Although the 15 species of the hubbsi group comprise a relatively homogeneous assemblage, several patterns of speciation are discernible. The most obvious pattern is demonstrated by the four closely related cave species of the Mother Lode region of California. The close morphological similarity of these species (especially in regard to their mouthparts and gnathopods), combined with their geographic proximity and similarity in habitat, is strongly indicative of their derivation from a recent common ancestor. The isolated nature of the limestone lenses containing caves in the Mother Lode region could easily provide dispersal barriers to troglobites (or phreatobites), thus effectively isolating populations to single caves or small clusters of caves.

Three other species—S. hubbsi, S. sierrensis, and S. lacicolus—appear to be closely related to the four cavernicolous species of the Mother Lode region. While these species differ in the structure of their mouthparts (i.e., having fewer plumose setae on the maxillae and fewer spines on the inner plate of the maxilliped), their gnathopodal propods are very similar to the Mother Lode species, and two of these species occupy habitats only 50 to 75 miles north of the California cave region. Stygobromus hubbsi, on the other hand, occurs in a lava cave approximately 350 miles north of the Mother Lode region. Moreover, aside from their smaller size and other minor differences, three other species from California—S. tahoensis, S. mackenziei, and S. sheldoni—also show affinity with the Mother Lode cave species as well as with S. sierrensis and S. lacicolus. The remaining five species of the hubbsi group differ more significantly from the Mother Lode species, are far removed geographically, and occur on the periphery of the range of the group. Thus, it would appear that at least one major center of speciation within the hubbsi group has taken place in the east-central California region, producing species which have successfully colonized a diversity of groundwater habitats, including caves, springs, and at least one deep lake.

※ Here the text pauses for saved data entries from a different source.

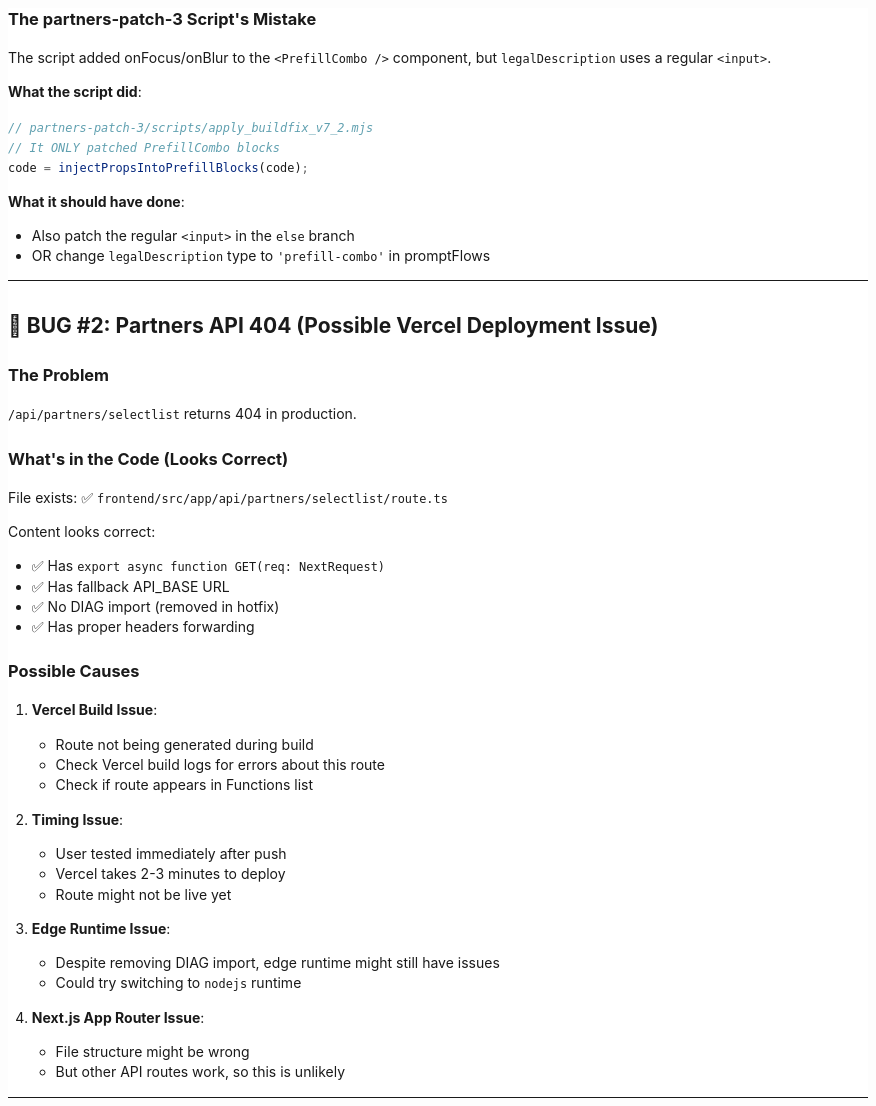 ### **The partners-patch-3 Script's Mistake**

The script added onFocus/onBlur to the `<PrefillCombo />` component, but `legalDescription` uses a regular `<input>`.

**What the script did**:
```javascript
// partners-patch-3/scripts/apply_buildfix_v7_2.mjs
// It ONLY patched PrefillCombo blocks
code = injectPropsIntoPrefillBlocks(code);
```

**What it should have done**:
- Also patch the regular `<input>` in the `else` branch
- OR change `legalDescription` type to `'prefill-combo'` in promptFlows

---

## 🚨 **BUG #2: Partners API 404** (Possible Vercel Deployment Issue)

### **The Problem**

`/api/partners/selectlist` returns 404 in production.

### **What's in the Code** (Looks Correct)

File exists: ✅ `frontend/src/app/api/partners/selectlist/route.ts`

Content looks correct:
- ✅ Has `export async function GET(req: NextRequest)`
- ✅ Has fallback API_BASE URL
- ✅ No DIAG import (removed in hotfix)
- ✅ Has proper headers forwarding

### **Possible Causes**

1. **Vercel Build Issue**:
   - Route not being generated during build
   - Check Vercel build logs for errors about this route
   - Check if route appears in Functions list

2. **Timing Issue**:
   - User tested immediately after push
   - Vercel takes 2-3 minutes to deploy
   - Route might not be live yet

3. **Edge Runtime Issue**:
   - Despite removing DIAG import, edge runtime might still have issues
   - Could try switching to `nodejs` runtime

4. **Next.js App Router Issue**:
   - File structure might be wrong
   - But other API routes work, so this is unlikely

---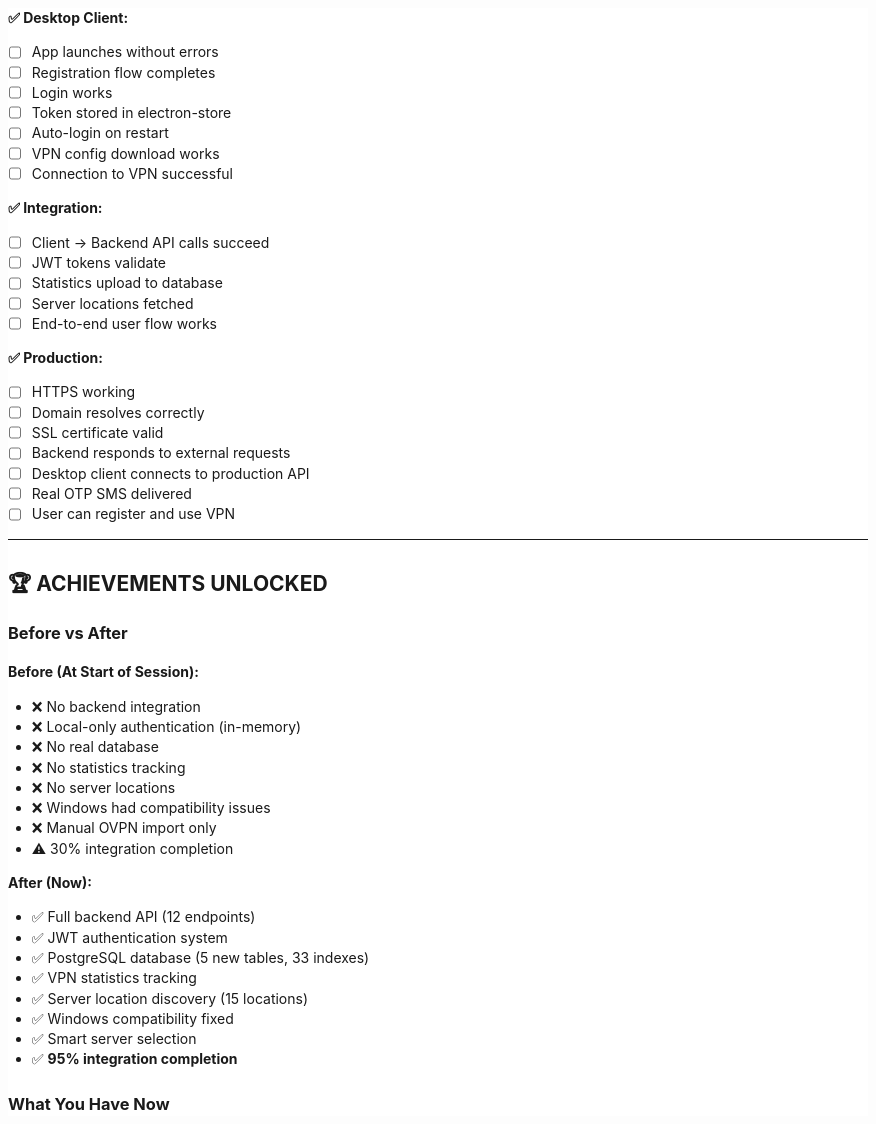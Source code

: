 **✅ Desktop Client:**
- [ ] App launches without errors
- [ ] Registration flow completes
- [ ] Login works
- [ ] Token stored in electron-store
- [ ] Auto-login on restart
- [ ] VPN config download works
- [ ] Connection to VPN successful

**✅ Integration:**
- [ ] Client → Backend API calls succeed
- [ ] JWT tokens validate
- [ ] Statistics upload to database
- [ ] Server locations fetched
- [ ] End-to-end user flow works

**✅ Production:**
- [ ] HTTPS working
- [ ] Domain resolves correctly
- [ ] SSL certificate valid
- [ ] Backend responds to external requests
- [ ] Desktop client connects to production API
- [ ] Real OTP SMS delivered
- [ ] User can register and use VPN

---

## 🏆 ACHIEVEMENTS UNLOCKED

### Before vs After

**Before (At Start of Session):**
- ❌ No backend integration
- ❌ Local-only authentication (in-memory)
- ❌ No real database
- ❌ No statistics tracking
- ❌ No server locations
- ❌ Windows had compatibility issues
- ❌ Manual OVPN import only
- ⚠️ 30% integration completion

**After (Now):**
- ✅ Full backend API (12 endpoints)
- ✅ JWT authentication system
- ✅ PostgreSQL database (5 new tables, 33 indexes)
- ✅ VPN statistics tracking
- ✅ Server location discovery (15 locations)
- ✅ Windows compatibility fixed
- ✅ Smart server selection
- ✅ **95% integration completion**

### What You Have Now
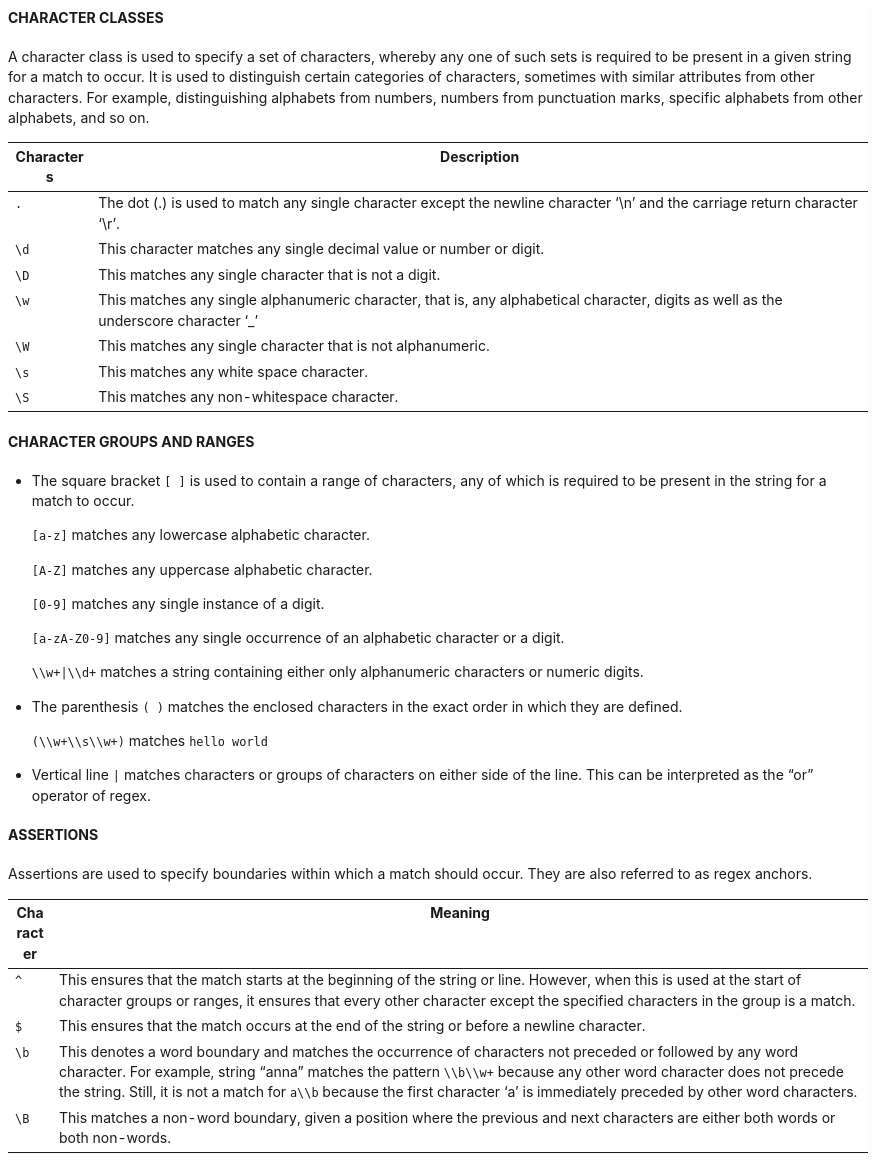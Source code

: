 #### CHARACTER CLASSES

A character class is used to specify a set of characters, whereby any one of such sets is required to be present in a given string for a match to occur. It is used to distinguish certain categories of characters, sometimes with similar attributes from other characters. For example, distinguishing alphabets from numbers, numbers from punctuation marks, specific alphabets from other alphabets, and so on.


| Characters | Description |
| ---------- | ----------- |
| `.`        | The dot (.) is used to match any single character except the newline character ‘\n’ and the carriage return character ‘\r’. |
|  `\d` | This character matches any single decimal value or number or digit. |
| `\D` | This matches any single character that is not a digit. |
| `\w` | This matches any single alphanumeric character, that is, any alphabetical character, digits as well as the underscore character ‘_’ |
| `\W` | This matches any single character that is not alphanumeric. |
| `\s` | This matches any white space character. |
| `\S` | This matches any non-whitespace character.|

#### CHARACTER GROUPS AND RANGES

* The square bracket `[ ]` is used to contain a range of characters, any of which is required to be present in the string for a match to occur. 

    `[a-z]` matches any lowercase alphabetic character.

    `[A-Z]` matches any uppercase alphabetic character.

    `[0-9]` matches any single instance of a digit.

    `[a-zA-Z0-9]` matches any single occurrence of an alphabetic character or a digit.

    `\\w+|\\d+` matches a string containing either only alphanumeric characters or numeric digits.

* The parenthesis `( )` matches the enclosed characters in the exact order in which they are defined. 

    `(\\w+\\s\\w+)` matches `hello world`

* Vertical line `|` matches characters or groups of characters on either side of the line. This can be interpreted as the “or” operator of regex.

#### ASSERTIONS

Assertions are used to specify boundaries within which a match should occur. They are also referred to as regex anchors.



| Character | Meaning|
| ----------|--------
|  `^`      | This ensures that the match starts at the beginning of the string or line. However, when this is used at the start of character groups or ranges, it ensures that every other character except the specified characters in the group is a match.|
| `$`       | This ensures that the match occurs at the end of the string or before a newline character.|
| `\b`      | This denotes a word boundary and matches the occurrence of characters not preceded or followed by any word character. For example, string “anna” matches the pattern `\\b\\w+` because any other word character does not precede the string. Still, it is not a match for `a\\b` because the first character ‘a’ is immediately preceded by other word characters.|
| `\B`      | This matches a non-word boundary, given a position where the previous and next characters are either both words or both non-words.|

Only two instances of sympatry (or syntopy) are so far known among western species of Stygobromus. The first is the curious association of three species in the well at Victor Crossing in Ravalli County, Montana. Of the three species, however, only S. tritus is a member of the hubbsi group. A second member of the trio, S. montanensis, while showing a remote affinity with the hubbsi group, is at best only distantly related to S. tritus. The third member, S. obscurus, is unrelated to any of the other western species of the genus and, in addition, bears some affinity with the genus Stygonectes, a genus unknown from any farther west than central Texas. Unfortunately, very little is known about the well at Victor Crossing and it is not known whether these three species continuously share the same habitat or only occasionally come in contact. On the basis of the two samples removed from this well in October 1952, S. tritus appears to be by far the most common of the three species recorded from this habitat.

The other sympatric association occurs in Lake Tahoe, where both S. tahoensis and S. lacicolus were obtained in periodic samples made in the early 1960s. Of the 16 samples studied, however, the two species were found together only twice, and S. tahoensis appeared to be much more abundant than S. lacicolus.